Saturday, June 07, 2008

Pop goes the Sausage

There seems to have been a steep increase in food writing in the British press recently (well beyond the usual Hugh Fernley-Whittingstall "Your kids will love my watercress, sorrel and lobster soufflé, too" kind of waffle shored up by the posher end of Little Britain against European prejudices about the quality of British nosh). It's all "food here" and "no food there" at the moment.

Now, why might that be the case?

Explanation I: There is a global food crisis in the making and a nasty one it is going to be.

Explanation II: There's an international sporting event going on in Southern Europe in which England does not participate.

Personally, I believe the latter to be the right answer. Which kind of suggests that all that food jazz is in fact a "displacement activity" of sorts.

Anyway, to give the whole gourmet talk a grimmer edge, today's Mail takes the launch of the ASDA 2p sausage as the opportunity to put some heroic volunteers through a bit of banger testing.

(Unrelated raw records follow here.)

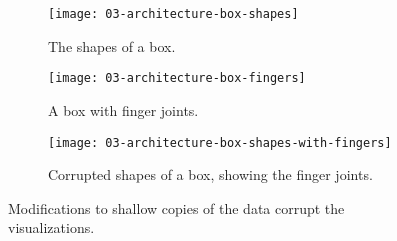\documentclass[../../ClassicThesis.tex]{subfiles}
\begin{document}
\begin{figure}[h]
  \centering
  \begin{subfigure}[t]{0.3222\textwidth}
    \texttt{[image: 03-architecture-box-shapes]}
    \caption{The shapes of a box.}
    \label{fig:corrupt:shapes}
  \end{subfigure}
  \begin{subfigure}[t]{0.3222\textwidth}
    \texttt{[image: 03-architecture-box-fingers]}
    \caption{A box with finger joints.}
    \label{fig:corrupt:fingers}
  \end{subfigure}
  \begin{subfigure}[t]{0.3222\textwidth}
    \texttt{[image: 03-architecture-box-shapes-with-fingers]}
    \caption{Corrupted shapes of a box, showing the finger joints.}
    \label{fig:corrupt:shapes-fingers}
  \end{subfigure}
  \caption{Modifications to shallow copies of the data
    corrupt the visualizations.}
  \label{fig:corrupt}
\end{figure}




\end{document}
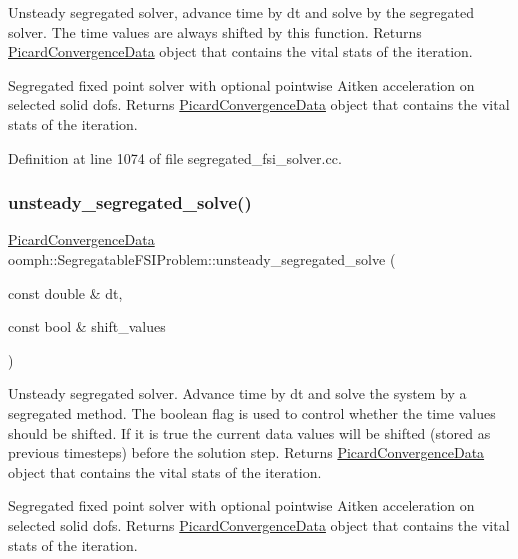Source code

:Unsteady segregated solver, advance time by dt and solve by the segregated solver. The time values are always shifted by this function. Returns \hyperlink{classoomph_1_1PicardConvergenceData}{Picard\+Convergence\+Data} object that contains the vital stats of the iteration. 

Segregated fixed point solver with optional pointwise Aitken acceleration on selected solid dofs. Returns \hyperlink{classoomph_1_1PicardConvergenceData}{Picard\+Convergence\+Data} object that contains the vital stats of the iteration. 

Definition at line 1074 of file segregated\+\_\+fsi\+\_\+solver.\+cc.

\mbox{\label{classoomph_1_1SegregatableFSIProblem_a17f019ebaf83e170219bf605a8554111}} 
\subsubsection{\texorpdfstring{unsteady\+\_\+segregated\+\_\+solve()}{unsteady\_segregated\_solve()}\hspace{0.1cm}{\footnotesize\ttfamily [2/2]}}
{\footnotesize\ttfamily \hyperlink{classoomph_1_1PicardConvergenceData}{Picard\+Convergence\+Data} oomph\+::\+Segregatable\+F\+S\+I\+Problem\+::unsteady\+\_\+segregated\+\_\+solve (\begin{DoxyParamCaption}\item[{const double \&}]{dt,  }\item[{const bool \&}]{shift\+\_\+values }\end{DoxyParamCaption})}



Unsteady segregated solver. Advance time by dt and solve the system by a segregated method. The boolean flag is used to control whether the time values should be shifted. If it is true the current data values will be shifted (stored as previous timesteps) before the solution step. Returns \hyperlink{classoomph_1_1PicardConvergenceData}{Picard\+Convergence\+Data} object that contains the vital stats of the iteration. 

Segregated fixed point solver with optional pointwise Aitken acceleration on selected solid dofs. Returns \hyperlink{classoomph_1_1PicardConvergenceData}{Picard\+Convergence\+Data} object that contains the vital stats of the iteration. 

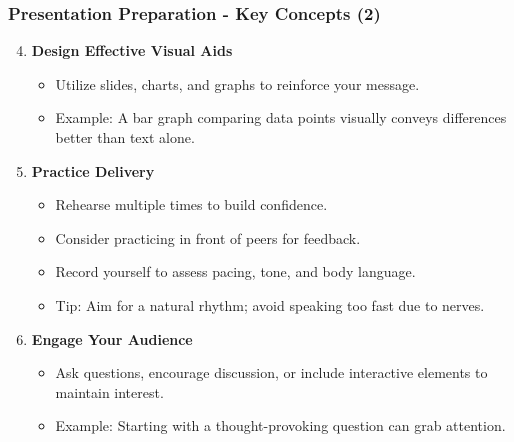 \documentclass{beamer}
\begin{document}
\begin{frame}[fragile]
    \frametitle{Presentation Preparation - Key Concepts (2)}
    \begin{enumerate}
        \setcounter{enumi}{3} %
        \item \textbf{Design Effective Visual Aids}
            \begin{itemize}
                \item Utilize slides, charts, and graphs to reinforce your message.
                \item Example: A bar graph comparing data points visually conveys differences better than text alone.
            \end{itemize}
        
        \item \textbf{Practice Delivery}
            \begin{itemize}
                \item Rehearse multiple times to build confidence. 
                \item Consider practicing in front of peers for feedback.
                \item Record yourself to assess pacing, tone, and body language.
                \item Tip: Aim for a natural rhythm; avoid speaking too fast due to nerves.
            \end{itemize}
        
        \item \textbf{Engage Your Audience}
            \begin{itemize}
                \item Ask questions, encourage discussion, or include interactive elements to maintain interest.
                \item Example: Starting with a thought-provoking question can grab attention.
            \end{itemize}
    \end{enumerate}
\end{frame}
\end{document}
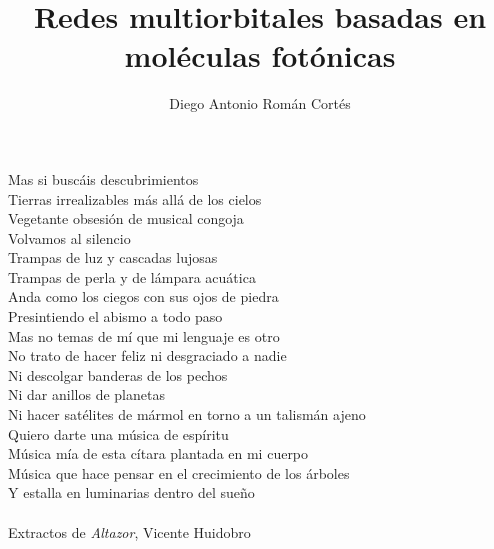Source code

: \documentclass[hyphens]{umemoria}
\author{Diego Antonio Román Cortés}
\title{Redes multiorbitales basadas en moléculas fotónicas}
\begin{document}
\frontmatter
\maketitle

\begin{resumen}

\end{resumen}


\begin{dedicatoria}


Mas si buscáis descubrimientos\\
Tierras irrealizables más allá de los cielos\\
Vegetante obsesión de musical congoja\\
Volvamos al silencio\\

Trampas de luz y cascadas lujosas\\
Trampas de perla y de lámpara acuática\\
Anda como los ciegos con sus ojos de piedra\\
Presintiendo el abismo a todo paso\\
Mas no temas de mí que mi lenguaje es otro\\
No trato de hacer feliz ni desgraciado a nadie\\
Ni descolgar banderas de los pechos\\
Ni dar anillos de planetas\\
Ni hacer satélites de mármol en torno a un talismán ajeno\\
Quiero darte una música de espíritu\\
Música mía de esta cítara plantada en mi cuerpo\\
Música que hace pensar en el crecimiento de los árboles\\
Y estalla en luminarias dentro del sueño\\
\textnormal{\\Extractos de \textit{Altazor}, Vicente Huidobro}
\end{dedicatoria}

\begin{thanks}

\end{thanks}
\end{document}
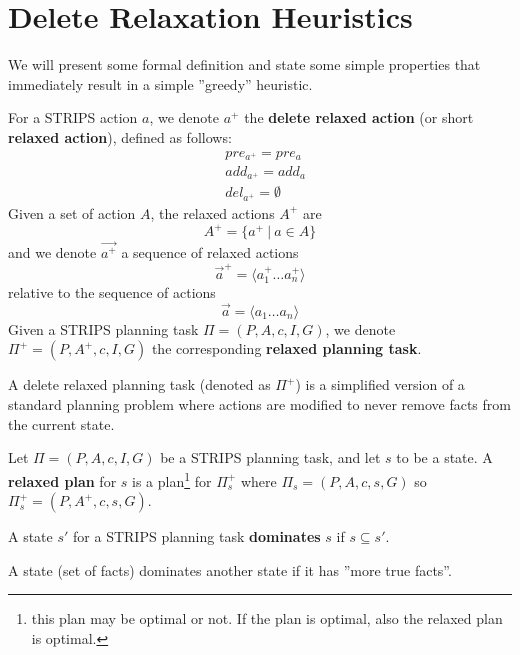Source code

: \documentclass[10pt, letterpaper]{report}
\begin{document}
\section{Delete Relaxation Heuristics}
We will present some formal definition and state some
simple properties that immediately result in a simple ''greedy'' heuristic.
\begin{definition}
    For a STRIPS action $a$, we denote $a^+$ the \textbf{delete relaxed action} (or short \textbf{relaxed action}), defined as follows:\begin{align*}
        &pre_{a^+}=pre_a\\ 
         &add_{a^+}=add_a\\ 
          &del_{a^+}=\emptyset
    \end{align*}
    Given a set of action $A$, the relaxed actions $A^+$ are\begin{equation}
        A^+=\{a^+ \ | \ a\in A\}
    \end{equation} 
    and we denote $\vec{a^+}$ a sequence of relaxed actions \begin{equation}
        \vec{a}^+=\langle a_1^+\dots a_n^+ \rangle
    \end{equation}
    relative to the sequence of actions\begin{equation}
        \vec{a}=\langle a_1\dots a_n \rangle
    \end{equation}
    Given a STRIPS planning task $\Pi=(P,A,c,I,G)$, we denote $\Pi^+=(P,A^+,c,I,G)$ the corresponding \textbf{relaxed planning task}.
\end{definition}

A delete relaxed planning task (denoted as $\Pi^+$) is a simplified version of a standard planning problem where actions are modified to never remove facts from the current state.

\begin{definition}
    Let $\Pi=(P,A,c,I,G)$ be a STRIPS planning task, and let $s$ to be a state. A \textbf{relaxed plan} for $s$ is a plan\footnote{
        this plan may be optimal or not. If the plan is optimal, also the relaxed plan is optimal.
    } for $\Pi^+_s$ where $\Pi_s=(P,A,c,s,G)$ so $\Pi^+_s=(P,A^+,c,s,G)$.
\end{definition}

\begin{definition}
    A state $s'$ for a STRIPS planning task \textbf{dominates} $s$ if $s\subseteq s'$.
\end{definition}
A state (set of facts) dominates another state if it has ''more true facts''.
\end{document}
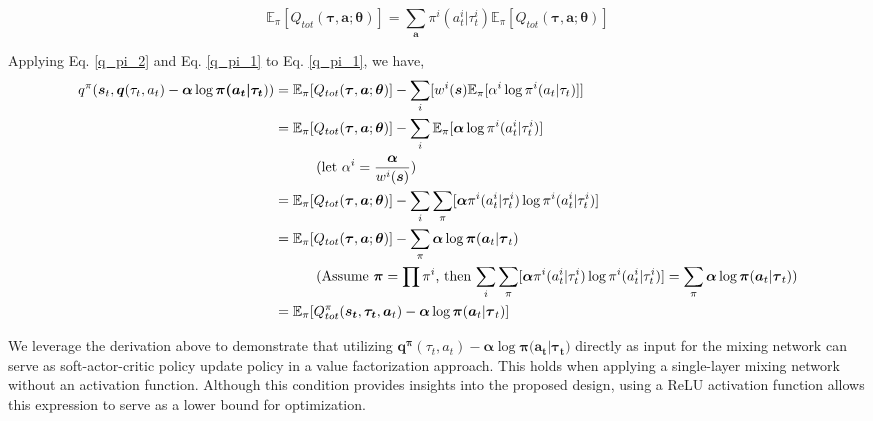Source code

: \begin{equation}
\mathbb{E}_{\pi} [Q_{tot}(\boldsymbol{\tau}, \boldsymbol{a} ; \boldsymbol{\theta})] = \sum_{\boldsymbol{a}} {\pi^{i}}({a}_{t}^{i} |{\tau}_{t}^{i}) \mathbb{E}_{\pi} [Q_{tot}(\boldsymbol{\tau}, \boldsymbol{a} ; \boldsymbol{\theta})] 
\label{q_pi_3}
\end{equation}

Applying Eq. \ref{q_pi_2} and Eq. \ref{q_pi_1} to Eq. \ref{q_pi_1}, we have,
\begin{equation}
\begin{aligned}
q^{\pi}(\boldsymbol{s}_{t}, \boldsymbol{q}(\tau_{t}, a_{t}) - \boldsymbol{\alpha} \log \boldsymbol{\pi(a_{t}| \tau_{t}})) &= \mathbb{E}_{\pi} [Q_{tot}(\boldsymbol{\tau}, \boldsymbol{a} ; \boldsymbol{\theta})] - \sum_{i}[ w^{i}(\boldsymbol{s})\mathbb{E}_{\pi} [\alpha^{i} \log {\pi^{i}}({a}_{t} |{\tau}_{t})]] \\
  &= \mathbb{E}_{\pi} [Q_{tot}(\boldsymbol{\tau}, \boldsymbol{a} ; \boldsymbol{\theta})] -\sum_{i} \mathbb{E}_{\pi} [\boldsymbol{\alpha} \log {\pi^{i}}({a}_{t}^{i} |{\tau}_{t}^{i})] \\
& \text{\hspace{3em}(let $\alpha^{i} =  \frac{\boldsymbol\alpha}{w^{i}(\boldsymbol{s})}$)} \\
&= \mathbb{E}_{\pi} [Q_{tot}(\boldsymbol{\tau}, \boldsymbol{a} ; \boldsymbol{\theta})] - \sum_{i}\sum_{\pi} [\boldsymbol{\alpha}\pi^{i} ({a}_{t}^{i} |{\tau}_{t}^{i})\log {\pi^{i}}({a}_{t}^{i} |{\tau}_{t}^{i})] \\ 
& = \mathbb{E}_{\pi} [Q_{tot}(\boldsymbol{\tau}, \boldsymbol{a} ; \boldsymbol{\theta})] - \sum_{\pi} \boldsymbol{\alpha} \log \boldsymbol{\pi}(\boldsymbol{a}_{t} |\boldsymbol{\tau}_{t}) \\
& \text{\hspace{3em}(Assume $\boldsymbol\pi = \prod \pi^{i}$, then $\sum_{i}\sum_{\pi} [\boldsymbol{\alpha}\pi^{i} ({a}_{t}^{i} |{\tau}_{t}^{i})\log {\pi^{i}}({a}_{t}^{i} |{\tau}_{t}^{i})] = \sum_{\pi} \boldsymbol{\alpha} \log \boldsymbol{\pi}(\boldsymbol{a}_{t} |\boldsymbol{\tau}_{t})$}) \\
& = \mathbb{E}_{\pi}[ Q^{\pi}_{tot}(\boldsymbol{s_{t}}, \boldsymbol{\tau_{t}}, \boldsymbol{a}_{t})-\boldsymbol\alpha \log \boldsymbol{\pi}(\boldsymbol{a}_{t} | \boldsymbol{\tau}_{t})]\\
\end{aligned}
\end{equation}

We leverage the derivation above to demonstrate that utilizing  $\boldsymbol{q^\pi}(\tau_{t}, a_{t}) - \boldsymbol{\alpha} \log \boldsymbol{\pi(a_{t}| \tau_{t}})$ directly as input for the mixing network can serve as soft-actor-critic policy update policy in a value factorization approach. This holds when applying a single-layer mixing network without an activation function. Although this condition provides insights into the proposed design, using a ReLU activation function allows this expression to serve as a lower bound for optimization.







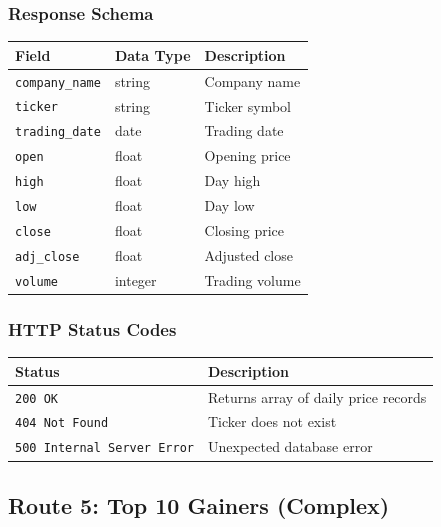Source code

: \documentclass[11pt]{article}
\begin{document}
\subsubsection*{Response Schema}

\begin{center}
\small
\begin{tabular}{l l p{7cm}}
\toprule
\textbf{Field} & \textbf{Data Type} & \textbf{Description} \\
\midrule
\texttt{company\_name}  & string  & Company name \\
\texttt{ticker}         & string  & Ticker symbol \\
\texttt{trading\_date}  & date    & Trading date \\
\texttt{open}           & float   & Opening price \\
\texttt{high}           & float   & Day high \\
\texttt{low}            & float   & Day low \\
\texttt{close}          & float   & Closing price \\
\texttt{adj\_close}     & float   & Adjusted close \\
\texttt{volume}         & integer & Trading volume \\
\bottomrule
\end{tabular}
\end{center}

\subsubsection*{HTTP Status Codes}

\begin{center}
\small
\begin{tabular}{l p{8cm}}
\toprule
\textbf{Status} & \textbf{Description} \\
\midrule
\texttt{200 OK} & Returns array of daily price records \\
\texttt{404 Not Found} & Ticker does not exist \\
\texttt{500 Internal Server Error} & Unexpected database error \\
\bottomrule
\end{tabular}
\end{center}

\newpage
\subsection{Route 5: Top 10 Gainers (Complex)}
\end{document}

When I suggested the other day that grubs and locusts will not be on sale in ASDA stores in the near future, I didn't quite envisage just how spot on I was. Why eat earthworms and maggots when you can have the 2p "pork" sausage, consisting of ... well ... I don't know.

Apparently, star-studded chef Marcus Wareing finds these sausages "surprisingly good" despite their "fatty and processed texture":

They were like the sausages I ate as a child at school. My children would love them with a load of ketchup.

"The sausages I ate as a child at school." How are we to take this statement, given that Mr Wareing spent his childhood in Southport, Lancashire (this is where his Wikipedia entry locates Southport, which is of course terribly, terribly wrong, as a faithful reader of this blog has kindly pointed out, just as it is equally terribly, terribly bad of me to uncritically appropriate this flawed piece of information. Mea maxima culpa.), where even today school dinners probably remain stuck in the age of austerity that he here nostalgically reveres?

And "a load of ketchup." Is that the what gourmet chefs from Merseyside (where Southport really is) allow their kids to eat when the food situation is really bad? (NB: I love Merseyside, honest. I love especially the famous Merseyside sense of humour. Pity - not petty - that Mark David Chapman put an end to all that).

But anyway, what would Hugh say to all that?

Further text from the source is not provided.